◆ **Exercise requirements**: Search the material below for "providing" and copy every line where it occurs.

◆ **Exercise data**:
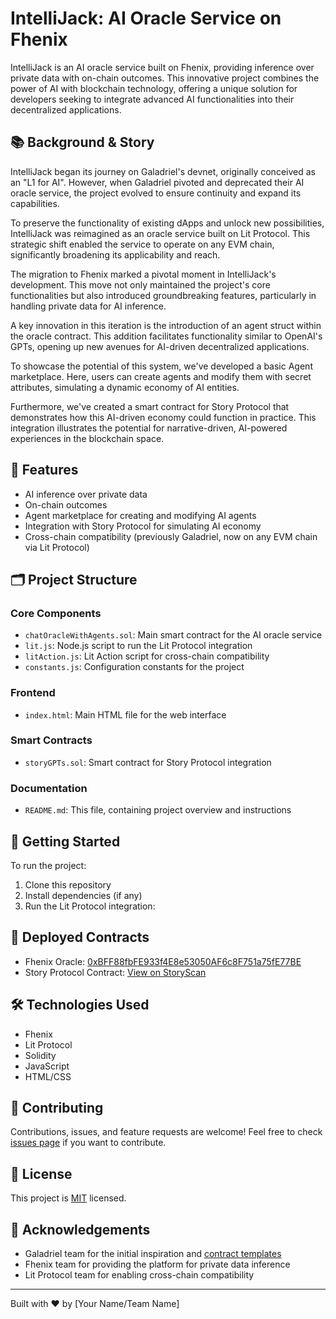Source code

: # IntelliJack: AI Oracle Service on Fhenix

IntelliJack is an AI oracle service built on Fhenix, providing inference over private data with on-chain outcomes. This innovative project combines the power of AI with blockchain technology, offering a unique solution for developers seeking to integrate advanced AI functionalities into their decentralized applications.

## 📚 Background & Story

IntelliJack began its journey on Galadriel's devnet, originally conceived as an "L1 for AI". However, when Galadriel pivoted and deprecated their AI oracle service, the project evolved to ensure continuity and expand its capabilities.

To preserve the functionality of existing dApps and unlock new possibilities, IntelliJack was reimagined as an oracle service built on Lit Protocol. This strategic shift enabled the service to operate on any EVM chain, significantly broadening its applicability and reach.

The migration to Fhenix marked a pivotal moment in IntelliJack's development. This move not only maintained the project's core functionalities but also introduced groundbreaking features, particularly in handling private data for AI inference. 

A key innovation in this iteration is the introduction of an agent struct within the oracle contract. This addition facilitates functionality similar to OpenAI's GPTs, opening up new avenues for AI-driven decentralized applications.

To showcase the potential of this system, we've developed a basic Agent marketplace. Here, users can create agents and modify them with secret attributes, simulating a dynamic economy of AI entities.

Furthermore, we've created a smart contract for Story Protocol that demonstrates how this AI-driven economy could function in practice. This integration illustrates the potential for narrative-driven, AI-powered experiences in the blockchain space.

## 🌟 Features

- AI inference over private data
- On-chain outcomes
- Agent marketplace for creating and modifying AI agents
- Integration with Story Protocol for simulating AI economy
- Cross-chain compatibility (previously Galadriel, now on any EVM chain via Lit Protocol)

## 🗂️ Project Structure

### Core Components
- `chatOracleWithAgents.sol`: Main smart contract for the AI oracle service
- `lit.js`: Node.js script to run the Lit Protocol integration
- `litAction.js`: Lit Action script for cross-chain compatibility
- `constants.js`: Configuration constants for the project

### Frontend
- `index.html`: Main HTML file for the web interface

### Smart Contracts
- `storyGPTs.sol`: Smart contract for Story Protocol integration

### Documentation
- `README.md`: This file, containing project overview and instructions

## 🚀 Getting Started

To run the project:

1. Clone this repository
2. Install dependencies (if any)
3. Run the Lit Protocol integration:
## 🔗 Deployed Contracts

- Fhenix Oracle: [0xBFF88fbFE933f4E8e53050AF6c8F751a75fE77BE](https://explorer.helium.fhenix.zone/address/0xBFF88fbFE933f4E8e53050AF6c8F751a75fE77BE)
- Story Protocol Contract: [View on StoryScan](https://testnet.storyscan.xyz/tx/0x8d5f073dd52e5c0608f4047e87e0d8eaeb99b3261873dab5660286fb83ed1b80)

## 🛠️ Technologies Used

- Fhenix
- Lit Protocol
- Solidity
- JavaScript
- HTML/CSS

## 🤝 Contributing

Contributions, issues, and feature requests are welcome! Feel free to check [issues page](link-to-your-issues-page) if you want to contribute.

## 📄 License

This project is [MIT](link-to-your-license-file) licensed.

## 🙏 Acknowledgements

- Galadriel team for the initial inspiration and [contract templates](https://github.com/galadriel-ai/contracts/tree/main/contracts/contracts)
- Fhenix team for providing the platform for private data inference
- Lit Protocol team for enabling cross-chain compatibility

---

Built with ❤️ by [Your Name/Team Name]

◆ **Answer to this task**:
IntelliJack is an AI oracle service built on Fhenix, providing inference over private data with on-chain outcomes. This innovative project combines the power of AI with blockchain technology, offering a unique solution for developers seeking to integrate advanced AI functionalities into their decentralized applications.
- Fhenix team for providing the platform for private data inference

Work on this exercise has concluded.